China still tightly manages its currency, buying all the dollars that flow into the country and then reinvesting them abroad, largely in US-denominated assets such a Treasury bills.

The Peterson Institute for International Economics estimates this policy, which has left China with swollen foreign exchange holdings of $3,200bn, costs Beijing about $240bn a year.

“To put this cost in perspective, $240bn is considerably larger than China’s trade surplus of $183bn last year and is about 4 per cent of China’s GDP in 2010,” according to a paper by the institute’s Joseph Gagnon.

“Moreover, this cost does not include the implicit tax on the banking system associated with China’s reserve holdings, which are passed on to Chinese households through depressed interest rates on savings deposits.”

With the presidential election looming in the US next year, and anti-China sentiment running deep across large swathes of the public, the White House may find itself under pressure to adopt a tougher approach.

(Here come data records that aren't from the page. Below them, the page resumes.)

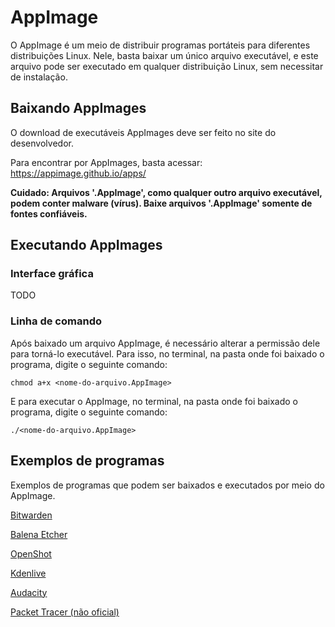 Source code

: # AppImage

O AppImage é um meio de distribuir programas portáteis para diferentes distribuições Linux. Nele, basta baixar um único arquivo executável, e este arquivo pode ser executado em qualquer distribuição Linux, sem necessitar de instalação.

## Baixando AppImages

O download de executáveis AppImages deve ser feito no site do desenvolvedor.

Para encontrar por AppImages, basta acessar: https://appimage.github.io/apps/

**Cuidado: Arquivos '.AppImage', como qualquer outro arquivo executável, podem conter malware (vírus). Baixe arquivos '.AppImage' somente de fontes confiáveis.**

## Executando AppImages

### Interface gráfica

TODO

### Linha de comando

Após baixado um arquivo AppImage, é necessário alterar a permissão dele para torná-lo executável. Para isso, no terminal, na pasta onde foi baixado o programa, digite o seguinte comando:

```
chmod a+x <nome-do-arquivo.AppImage>
```

E para executar o AppImage, no terminal, na pasta onde foi baixado o programa, digite o seguinte comando:

```
./<nome-do-arquivo.AppImage>
```

## Exemplos de programas

Exemplos de programas que podem ser baixados e executados por meio do AppImage.

[Bitwarden](https://bitwarden.com/download/)

[Balena Etcher](https://etcher.balena.io/)

[OpenShot](https://www.openshot.org/download/)

[Kdenlive](https://kdenlive.org/en/download/)

[Audacity](https://www.audacityteam.org/download/linux/)

[Packet Tracer (não oficial)](https://github.com/Diolinux/PacketTracer-AppImage/releases/tag/Packet-Tracer-AppImage-8.2.2) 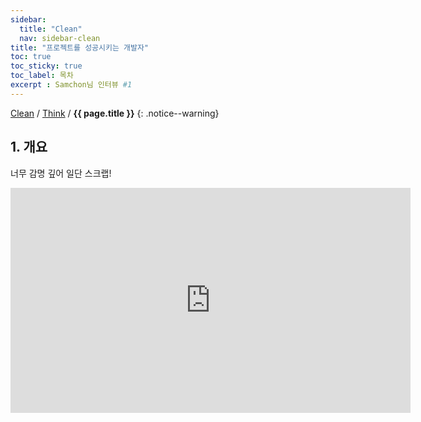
 ```yaml
---
sidebar:
  title: "Clean"
  nav: sidebar-clean
title: "프로젝트를 성공시키는 개발자"
toc: true
toc_sticky: true
toc_label: 목차
excerpt : Samchon님 인터뷰 #1
---
```

[Clean](/clean/) / [Think](/clean/think/) / **{{ page.title }}**
{: .notice--warning}

## 1. 개요

너무 감명 깊어 일단 스크랩!

<iframe width="640" height="360" src="https://www.youtube-nocookie.com/embed/mAoGddEJxnQ" frameborder="0" allowfullscreen></iframe>


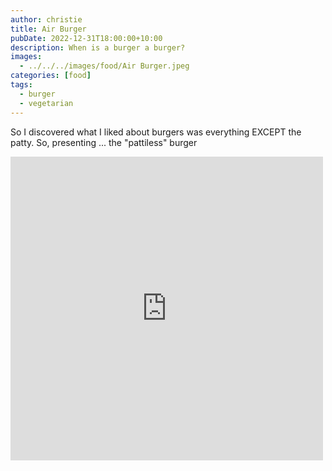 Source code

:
 ```yaml
---
author: christie
title: Air Burger
pubDate: 2022-12-31T18:00:00+10:00
description: When is a burger a burger?
images:
  - ../../../images/food/Air Burger.jpeg
categories: [food]
tags:
  - burger
  - vegetarian
---
```


So I discovered what I liked about burgers was everything EXCEPT the patty. So, presenting ... the "pattiless" burger

<iframe src="https://www.facebook.com/plugins/post.php?href=https%3A%2F%2Fwww.facebook.com%2Fchris1.tham%2Fposts%2Fpfbid02F5ktr5gBAEbheDsFTyBJ7oTd66T4fiHz9zR5w1FWLnFqaH1hTnmKQCncGAiGY5cVl&show_text=true&width=500" width="500" height="486" style="border:none;overflow:hidden" scrolling="no" frameborder="0" allowfullscreen="true" allow="autoplay; clipboard-write; encrypted-media; picture-in-picture; web-share"></iframe>
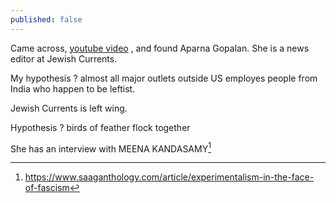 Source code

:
 ```yaml
---
published: false
---
```


Came across, [youtube video](https://www.youtube.com/watch?v=mXeyDCksPNY) , and found Aparna Gopalan. She is a news editor at Jewish Currents.

My hypothesis ? almost all major outlets outside US employes people from India who happen to be leftist. 

Jewish Currents is left wing.

Hypothesis ? birds of feather flock together

She has an interview with MEENA KANDASAMY[^link]


[^link]: https://www.saaganthology.com/article/experimentalism-in-the-face-of-fascism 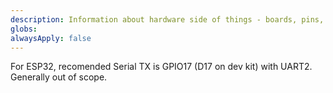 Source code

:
 ```yaml
---
description: Information about hardware side of things - boards, pins, etc...
globs: 
alwaysApply: false
---
```

For ESP32, recomended Serial TX is GPIO17 (D17 on dev kit) with UART2. Generally out of scope. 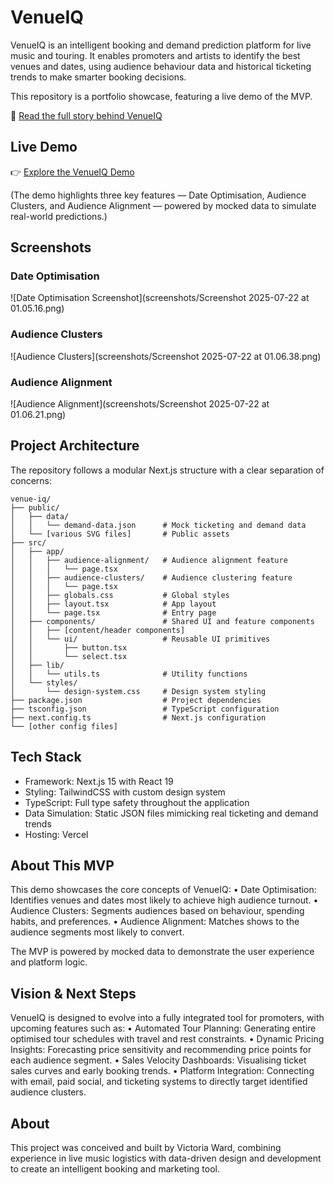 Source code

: #  VenueIQ

VenueIQ is an intelligent booking and demand prediction platform for live music and touring. It enables promoters and artists to identify the best venues and dates, using audience behaviour data and historical ticketing trends to make smarter booking decisions.

This repository is a portfolio showcase, featuring a live demo of the MVP.

📖 [Read the full story behind VenueIQ](https://www.notion.so/VenueIQ-2351d53cfded80e68a4afed09bd24c3e)

## Live Demo

👉 [Explore the VenueIQ Demo](https://venue-iq.vercel.app/)

(The demo highlights three key features — Date Optimisation, Audience Clusters, and Audience Alignment — powered by mocked data to simulate real-world predictions.)

## Screenshots

### Date Optimisation

![Date Optimisation Screenshot](screenshots/Screenshot 2025-07-22 at 01.05.16.png)

### Audience Clusters

![Audience Clusters](screenshots/Screenshot 2025-07-22 at 01.06.38.png)

### Audience Alignment

![Audience Alignment](screenshots/Screenshot 2025-07-22 at 01.06.21.png)

## Project Architecture

The repository follows a modular Next.js structure with a clear separation of concerns:

```
venue-iq/
├── public/
│   ├── data/
│   │   └── demand-data.json      # Mock ticketing and demand data
│   └── [various SVG files]       # Public assets
├── src/
│   ├── app/
│   │   ├── audience-alignment/   # Audience alignment feature
│   │   │   └── page.tsx
│   │   ├── audience-clusters/    # Audience clustering feature
│   │   │   └── page.tsx
│   │   ├── globals.css           # Global styles
│   │   ├── layout.tsx            # App layout
│   │   └── page.tsx              # Entry page
│   ├── components/               # Shared UI and feature components
│   │   ├── [content/header components]
│   │   └── ui/                   # Reusable UI primitives
│   │       ├── button.tsx
│   │       └── select.tsx
│   ├── lib/
│   │   └── utils.ts              # Utility functions
│   └── styles/
│       └── design-system.css     # Design system styling
├── package.json                  # Project dependencies
├── tsconfig.json                 # TypeScript configuration
├── next.config.ts                # Next.js configuration
└── [other config files]
```

## Tech Stack
  - Framework: Next.js 15 with React 19
  - Styling: TailwindCSS with custom design system
  - TypeScript: Full type safety throughout the application
  - Data Simulation: Static JSON files mimicking real ticketing
  and demand trends
  - Hosting: Vercel

## About This MVP

This demo showcases the core concepts of VenueIQ:
	•	Date Optimisation: Identifies venues and dates most likely to achieve high audience turnout.
	•	Audience Clusters: Segments audiences based on behaviour, spending habits, and preferences.
	•	Audience Alignment: Matches shows to the audience segments most likely to convert.

The MVP is powered by mocked data to demonstrate the user experience and platform logic.

## Vision & Next Steps

VenueIQ is designed to evolve into a fully integrated tool for promoters, with upcoming features such as:
	•	Automated Tour Planning: Generating entire optimised tour schedules with travel and rest constraints.
	•	Dynamic Pricing Insights: Forecasting price sensitivity and recommending price points for each audience segment.
	•	Sales Velocity Dashboards: Visualising ticket sales curves and early booking trends.
	•	Platform Integration: Connecting with email, paid social, and ticketing systems to directly target identified audience clusters.

## About

This project was conceived and built by Victoria Ward, combining experience in live music logistics with data-driven design and development to create an intelligent booking and marketing tool.
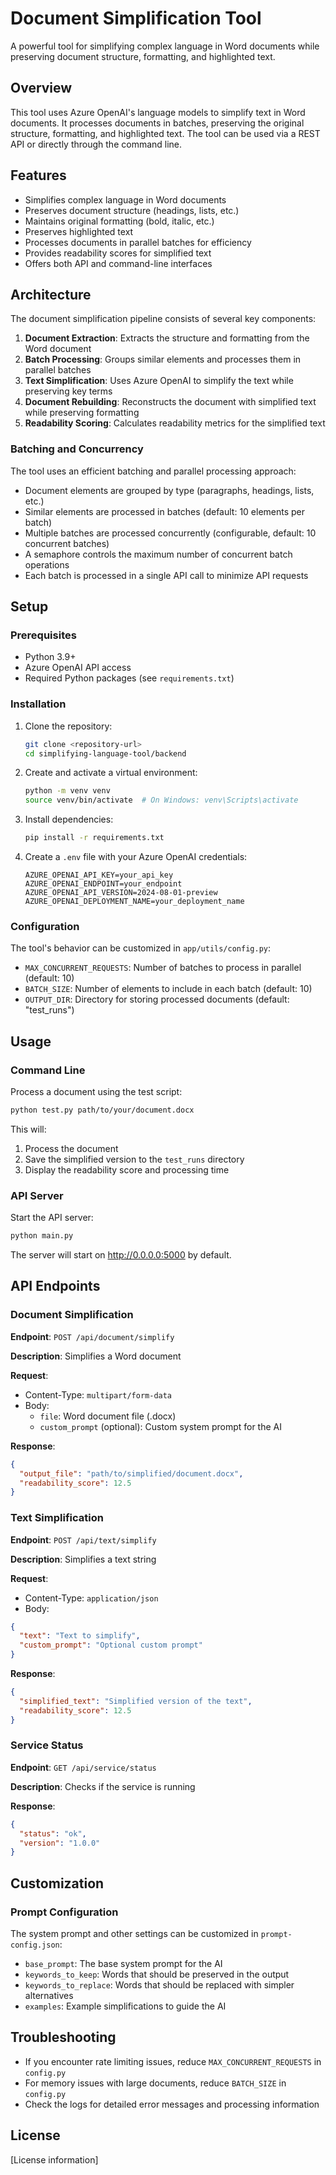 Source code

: # Document Simplification Tool

A powerful tool for simplifying complex language in Word documents while preserving document structure, formatting, and highlighted text.

## Overview

This tool uses Azure OpenAI's language models to simplify text in Word documents. It processes documents in batches, preserving the original structure, formatting, and highlighted text. The tool can be used via a REST API or directly through the command line.

## Features

- Simplifies complex language in Word documents
- Preserves document structure (headings, lists, etc.)
- Maintains original formatting (bold, italic, etc.)
- Preserves highlighted text
- Processes documents in parallel batches for efficiency
- Provides readability scores for simplified text
- Offers both API and command-line interfaces

## Architecture

The document simplification pipeline consists of several key components:

1. **Document Extraction**: Extracts the structure and formatting from the Word document
2. **Batch Processing**: Groups similar elements and processes them in parallel batches
3. **Text Simplification**: Uses Azure OpenAI to simplify the text while preserving key terms
4. **Document Rebuilding**: Reconstructs the document with simplified text while preserving formatting
5. **Readability Scoring**: Calculates readability metrics for the simplified text

### Batching and Concurrency

The tool uses an efficient batching and parallel processing approach:

- Document elements are grouped by type (paragraphs, headings, lists, etc.)
- Similar elements are processed in batches (default: 10 elements per batch)
- Multiple batches are processed concurrently (configurable, default: 10 concurrent batches)
- A semaphore controls the maximum number of concurrent batch operations
- Each batch is processed in a single API call to minimize API requests

## Setup

### Prerequisites

- Python 3.9+
- Azure OpenAI API access
- Required Python packages (see `requirements.txt`)

### Installation

1. Clone the repository:
   ```bash
   git clone <repository-url>
   cd simplifying-language-tool/backend
   ```

2. Create and activate a virtual environment:
   ```bash
   python -m venv venv
   source venv/bin/activate  # On Windows: venv\Scripts\activate
   ```

3. Install dependencies:
   ```bash
   pip install -r requirements.txt
   ```

4. Create a `.env` file with your Azure OpenAI credentials:
   ```
   AZURE_OPENAI_API_KEY=your_api_key
   AZURE_OPENAI_ENDPOINT=your_endpoint
   AZURE_OPENAI_API_VERSION=2024-08-01-preview
   AZURE_OPENAI_DEPLOYMENT_NAME=your_deployment_name
   ```

### Configuration

The tool's behavior can be customized in `app/utils/config.py`:

- `MAX_CONCURRENT_REQUESTS`: Number of batches to process in parallel (default: 10)
- `BATCH_SIZE`: Number of elements to include in each batch (default: 10)
- `OUTPUT_DIR`: Directory for storing processed documents (default: "test_runs")

## Usage

### Command Line

Process a document using the test script:

```bash
python test.py path/to/your/document.docx
```

This will:
1. Process the document
2. Save the simplified version to the `test_runs` directory
3. Display the readability score and processing time

### API Server

Start the API server:

```bash
python main.py
```

The server will start on http://0.0.0.0:5000 by default.

## API Endpoints

### Document Simplification

**Endpoint**: `POST /api/document/simplify`

**Description**: Simplifies a Word document

**Request**:
- Content-Type: `multipart/form-data`
- Body:
  - `file`: Word document file (.docx)
  - `custom_prompt` (optional): Custom system prompt for the AI

**Response**:
```json
{
  "output_file": "path/to/simplified/document.docx",
  "readability_score": 12.5
}
```

### Text Simplification

**Endpoint**: `POST /api/text/simplify`

**Description**: Simplifies a text string

**Request**:
- Content-Type: `application/json`
- Body:
```json
{
  "text": "Text to simplify",
  "custom_prompt": "Optional custom prompt"
}
```

**Response**:
```json
{
  "simplified_text": "Simplified version of the text",
  "readability_score": 12.5
}
```

### Service Status

**Endpoint**: `GET /api/service/status`

**Description**: Checks if the service is running

**Response**:
```json
{
  "status": "ok",
  "version": "1.0.0"
}
```

## Customization

### Prompt Configuration

The system prompt and other settings can be customized in `prompt-config.json`:

- `base_prompt`: The base system prompt for the AI
- `keywords_to_keep`: Words that should be preserved in the output
- `keywords_to_replace`: Words that should be replaced with simpler alternatives
- `examples`: Example simplifications to guide the AI

## Troubleshooting

- If you encounter rate limiting issues, reduce `MAX_CONCURRENT_REQUESTS` in `config.py`
- For memory issues with large documents, reduce `BATCH_SIZE` in `config.py`
- Check the logs for detailed error messages and processing information

## License

[License information]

In an unusual act of defiance, the Democratic-controlled Senate has chosen to consider the China currency legislation before debating Barack Obama’s $447bn jobs programme, the president’s top domestic priority.

Assuming the Senate passes the legislation, the White House’s ability to skirt a tough decision on whether to veto the bill depends on the Republican-controlled house.

“The delicate handling of the China issue depends on a relationship of trust between House Republicans and the White House, and so we’re in trouble,” says Phil Levy, a trade policy analyst at the American Enterprise Institute.

So far, House Republicans have been reluctant to take up China currency legislation in this Congress, even though some in their party supported a similar bill that passed in the lower chamber last year.

One House Republican aide said he did not think it would be brought for a vote “anytime soon”.

A spokesman for Dave Camp, the chairman of the ways and means committee who backed last year’s House bill against China, said: “While currency is certainly an issue, solely looking at currency manipulation misses the larger points. Camp will continue looking aggressively at China’s abuses this fall.”

But that could change – especially if Republicans opposed to trade liberalisation raise their voices and the echoes of the campaign trail become louder.

Mitt Romney, a leading Republican contender for the presidency, has been highly critical of China on trade.

Ryan McConaghy, an economic policy analyst at Third Way, a centrist Democratic think-tank, does not see the issue causing such dramatic political problems.

“It’s more of a timing issue. They are trying to stay on message with jobs. I don’t think it’s necessarily the case that they don’t want to see it come to [Mr Obama’s] desk,” he said.